I am reading this set of probability theory notes from Stanford:
http://statweb.stanford.edu/~adembo/stat-310b/lnotes.pdf
And I was wondering if someone could help me understand his proof of proposition 4.2.4. page 157.
Question 1:
"Hence in this case: \begin{equation*} E\left[ Y I_{Y\le 0}\right] = 0 \end{equation*} That is, $Y \ge 0$ almost surely."
I cannot see for the life of me why this is the case....I know the fact:
If A is a measurable set with measure zero, i.e. $\mu(A) = 0$, then the integral of a corresponding measurable random variable over this set is equal to 0. But to my knowledge I am not aware that the converse of this statement is true!
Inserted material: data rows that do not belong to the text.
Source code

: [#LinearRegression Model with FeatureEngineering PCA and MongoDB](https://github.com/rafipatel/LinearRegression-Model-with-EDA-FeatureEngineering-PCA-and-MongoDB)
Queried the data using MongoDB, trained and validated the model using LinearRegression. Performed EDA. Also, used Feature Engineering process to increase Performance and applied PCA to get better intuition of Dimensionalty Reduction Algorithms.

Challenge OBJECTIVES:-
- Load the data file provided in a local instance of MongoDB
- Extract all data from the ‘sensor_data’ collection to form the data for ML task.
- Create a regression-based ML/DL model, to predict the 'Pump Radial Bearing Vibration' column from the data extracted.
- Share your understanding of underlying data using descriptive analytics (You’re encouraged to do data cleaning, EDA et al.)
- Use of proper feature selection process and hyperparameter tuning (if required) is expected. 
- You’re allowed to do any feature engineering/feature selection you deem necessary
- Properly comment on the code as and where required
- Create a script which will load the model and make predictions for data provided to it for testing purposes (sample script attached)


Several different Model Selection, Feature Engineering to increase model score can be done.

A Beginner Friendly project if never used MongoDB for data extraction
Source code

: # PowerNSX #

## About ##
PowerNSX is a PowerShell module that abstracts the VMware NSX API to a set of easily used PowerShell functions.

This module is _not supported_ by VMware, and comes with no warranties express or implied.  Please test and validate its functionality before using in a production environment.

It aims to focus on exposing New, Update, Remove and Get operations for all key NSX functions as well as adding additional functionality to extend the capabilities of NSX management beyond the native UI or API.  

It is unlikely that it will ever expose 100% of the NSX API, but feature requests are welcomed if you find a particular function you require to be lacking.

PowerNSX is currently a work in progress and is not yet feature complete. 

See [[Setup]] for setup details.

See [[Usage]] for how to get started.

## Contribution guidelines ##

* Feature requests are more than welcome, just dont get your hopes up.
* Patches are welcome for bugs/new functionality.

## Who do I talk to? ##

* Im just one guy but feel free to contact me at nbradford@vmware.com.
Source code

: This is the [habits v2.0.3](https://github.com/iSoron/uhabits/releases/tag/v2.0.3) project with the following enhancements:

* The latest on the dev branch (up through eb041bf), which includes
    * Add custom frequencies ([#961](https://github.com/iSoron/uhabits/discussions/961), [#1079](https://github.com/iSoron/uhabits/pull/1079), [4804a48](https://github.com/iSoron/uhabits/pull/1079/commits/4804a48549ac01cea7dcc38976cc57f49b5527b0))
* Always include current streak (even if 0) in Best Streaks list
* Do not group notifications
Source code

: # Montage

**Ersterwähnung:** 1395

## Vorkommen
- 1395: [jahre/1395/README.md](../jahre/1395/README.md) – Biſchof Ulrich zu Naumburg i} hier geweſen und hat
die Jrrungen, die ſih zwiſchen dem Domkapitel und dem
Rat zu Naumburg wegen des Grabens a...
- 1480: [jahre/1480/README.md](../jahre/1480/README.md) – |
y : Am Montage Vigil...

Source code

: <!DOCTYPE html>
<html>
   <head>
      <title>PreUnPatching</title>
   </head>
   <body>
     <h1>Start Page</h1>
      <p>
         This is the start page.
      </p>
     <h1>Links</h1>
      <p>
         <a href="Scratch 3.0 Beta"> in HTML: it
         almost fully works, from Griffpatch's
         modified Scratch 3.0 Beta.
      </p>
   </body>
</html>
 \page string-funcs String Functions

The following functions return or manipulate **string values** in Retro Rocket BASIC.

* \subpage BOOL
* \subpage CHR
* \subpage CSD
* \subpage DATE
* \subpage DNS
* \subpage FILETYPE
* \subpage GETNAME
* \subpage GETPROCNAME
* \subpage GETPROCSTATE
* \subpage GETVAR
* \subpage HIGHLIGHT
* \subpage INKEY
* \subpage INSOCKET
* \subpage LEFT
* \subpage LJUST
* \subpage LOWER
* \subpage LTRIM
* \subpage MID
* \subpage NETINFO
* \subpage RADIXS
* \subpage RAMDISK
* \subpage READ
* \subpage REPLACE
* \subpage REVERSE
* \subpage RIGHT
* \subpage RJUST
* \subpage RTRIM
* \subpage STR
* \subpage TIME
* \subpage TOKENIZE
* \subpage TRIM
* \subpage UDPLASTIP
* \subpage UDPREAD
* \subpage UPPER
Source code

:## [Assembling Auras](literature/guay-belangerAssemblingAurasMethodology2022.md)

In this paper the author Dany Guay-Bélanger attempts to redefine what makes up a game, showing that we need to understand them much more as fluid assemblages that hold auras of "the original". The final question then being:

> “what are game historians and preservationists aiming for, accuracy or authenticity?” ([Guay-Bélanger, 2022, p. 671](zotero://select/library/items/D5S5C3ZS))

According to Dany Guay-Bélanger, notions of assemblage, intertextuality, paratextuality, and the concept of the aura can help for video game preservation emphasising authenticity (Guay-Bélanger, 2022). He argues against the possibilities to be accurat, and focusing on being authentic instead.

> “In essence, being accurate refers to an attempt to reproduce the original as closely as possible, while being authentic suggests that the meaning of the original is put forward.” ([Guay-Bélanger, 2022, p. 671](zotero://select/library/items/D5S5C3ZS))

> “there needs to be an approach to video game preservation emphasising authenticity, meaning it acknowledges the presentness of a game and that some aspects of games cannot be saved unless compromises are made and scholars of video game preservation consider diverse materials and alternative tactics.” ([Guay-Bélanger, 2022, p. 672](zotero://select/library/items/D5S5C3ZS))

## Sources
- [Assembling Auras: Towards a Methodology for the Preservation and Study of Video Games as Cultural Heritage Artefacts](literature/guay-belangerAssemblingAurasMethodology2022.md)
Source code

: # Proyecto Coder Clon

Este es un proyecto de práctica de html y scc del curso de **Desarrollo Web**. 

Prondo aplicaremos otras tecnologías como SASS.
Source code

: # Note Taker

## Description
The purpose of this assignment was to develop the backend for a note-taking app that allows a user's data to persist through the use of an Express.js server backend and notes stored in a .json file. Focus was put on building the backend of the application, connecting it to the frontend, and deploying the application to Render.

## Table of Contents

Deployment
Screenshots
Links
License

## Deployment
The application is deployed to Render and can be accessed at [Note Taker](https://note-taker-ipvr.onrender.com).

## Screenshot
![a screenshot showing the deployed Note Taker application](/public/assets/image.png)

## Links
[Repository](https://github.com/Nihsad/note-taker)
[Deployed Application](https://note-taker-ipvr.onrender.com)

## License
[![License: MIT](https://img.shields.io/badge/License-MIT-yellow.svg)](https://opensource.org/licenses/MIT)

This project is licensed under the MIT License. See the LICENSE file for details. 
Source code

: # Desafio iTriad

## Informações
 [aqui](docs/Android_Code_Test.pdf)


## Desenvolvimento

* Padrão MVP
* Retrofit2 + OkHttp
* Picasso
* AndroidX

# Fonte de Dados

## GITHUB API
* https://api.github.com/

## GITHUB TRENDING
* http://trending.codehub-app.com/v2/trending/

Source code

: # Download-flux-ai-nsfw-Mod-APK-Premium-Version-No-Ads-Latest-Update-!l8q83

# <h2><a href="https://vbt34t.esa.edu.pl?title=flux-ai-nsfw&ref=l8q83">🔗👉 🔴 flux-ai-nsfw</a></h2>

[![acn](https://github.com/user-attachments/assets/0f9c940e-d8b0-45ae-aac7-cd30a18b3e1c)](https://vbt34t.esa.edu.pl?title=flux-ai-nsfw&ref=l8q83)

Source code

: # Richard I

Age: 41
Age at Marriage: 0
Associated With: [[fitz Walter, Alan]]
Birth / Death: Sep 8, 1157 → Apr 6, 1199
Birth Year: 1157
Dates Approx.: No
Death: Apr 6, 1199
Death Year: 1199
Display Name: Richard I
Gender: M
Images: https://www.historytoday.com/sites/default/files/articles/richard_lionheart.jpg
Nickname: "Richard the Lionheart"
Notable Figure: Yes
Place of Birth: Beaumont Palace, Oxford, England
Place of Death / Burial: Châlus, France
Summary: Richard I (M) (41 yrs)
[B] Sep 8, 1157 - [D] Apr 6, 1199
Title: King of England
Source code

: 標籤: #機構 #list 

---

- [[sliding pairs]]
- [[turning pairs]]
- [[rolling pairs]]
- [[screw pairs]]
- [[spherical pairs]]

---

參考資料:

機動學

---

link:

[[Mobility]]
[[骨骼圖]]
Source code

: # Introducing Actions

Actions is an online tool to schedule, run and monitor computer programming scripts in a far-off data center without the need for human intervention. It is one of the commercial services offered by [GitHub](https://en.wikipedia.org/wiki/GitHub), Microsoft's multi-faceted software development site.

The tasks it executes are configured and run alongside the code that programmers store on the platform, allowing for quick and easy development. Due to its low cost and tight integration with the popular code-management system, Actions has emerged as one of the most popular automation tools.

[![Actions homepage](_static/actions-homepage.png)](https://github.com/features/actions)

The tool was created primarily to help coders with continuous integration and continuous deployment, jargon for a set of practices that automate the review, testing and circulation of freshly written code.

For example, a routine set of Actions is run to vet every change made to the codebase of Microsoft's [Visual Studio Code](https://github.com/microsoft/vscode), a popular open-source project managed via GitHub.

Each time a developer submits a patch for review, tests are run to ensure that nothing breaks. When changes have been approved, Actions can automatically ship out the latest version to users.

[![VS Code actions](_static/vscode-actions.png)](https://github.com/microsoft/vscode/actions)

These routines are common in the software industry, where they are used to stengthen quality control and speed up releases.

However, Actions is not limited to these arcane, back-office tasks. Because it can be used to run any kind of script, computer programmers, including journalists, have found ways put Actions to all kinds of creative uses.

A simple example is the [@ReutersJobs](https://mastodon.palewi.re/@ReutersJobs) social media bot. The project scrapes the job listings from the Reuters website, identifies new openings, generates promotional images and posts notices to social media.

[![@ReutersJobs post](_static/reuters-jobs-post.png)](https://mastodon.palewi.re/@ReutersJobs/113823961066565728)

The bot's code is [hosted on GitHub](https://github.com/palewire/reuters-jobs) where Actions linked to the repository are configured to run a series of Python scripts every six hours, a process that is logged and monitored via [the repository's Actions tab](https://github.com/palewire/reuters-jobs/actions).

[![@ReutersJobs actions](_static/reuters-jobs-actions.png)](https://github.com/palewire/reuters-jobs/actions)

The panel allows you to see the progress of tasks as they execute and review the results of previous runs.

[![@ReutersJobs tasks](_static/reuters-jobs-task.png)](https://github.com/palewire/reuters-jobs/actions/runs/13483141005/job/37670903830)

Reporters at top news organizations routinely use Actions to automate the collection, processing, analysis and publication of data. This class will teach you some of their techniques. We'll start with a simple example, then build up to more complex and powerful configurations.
Question 2: Also when he writes: "...so $P(X>0, Y = 0) = 0$...should it instead be that $P(X>0, Y \le 0)$?
I am also quite uncertain as to how this last statement implies that $Y> 0$ a.s.
My gut tells me that if the above "corrected" statement was true, then because $P(X>0) = 1$, this must imply that that $P(Y\le 0) = 0$...
Thanks for the help in advanced!
Question 1: The point is that if $P(Y < 0) > 0$, then $$0 \leq E(XI_{Y<0}) = E(YI_{Y < 0}) < 0$$ is a contradiction. Hence, we must have $P(Y \geq 0)=1$ whenever $P(X \geq 0)=1$.
Question 2: Note that $X > 0$ a.s. implies $Y \geq 0$ a.s. by part 1. So to show that $Y > 0$ a.s. it remains to show that $P(Y=0)=0$. Since $P(X > 0)=1$, then by what you've written $0 = P(X > 0, Y=0) = P(Y=0)$.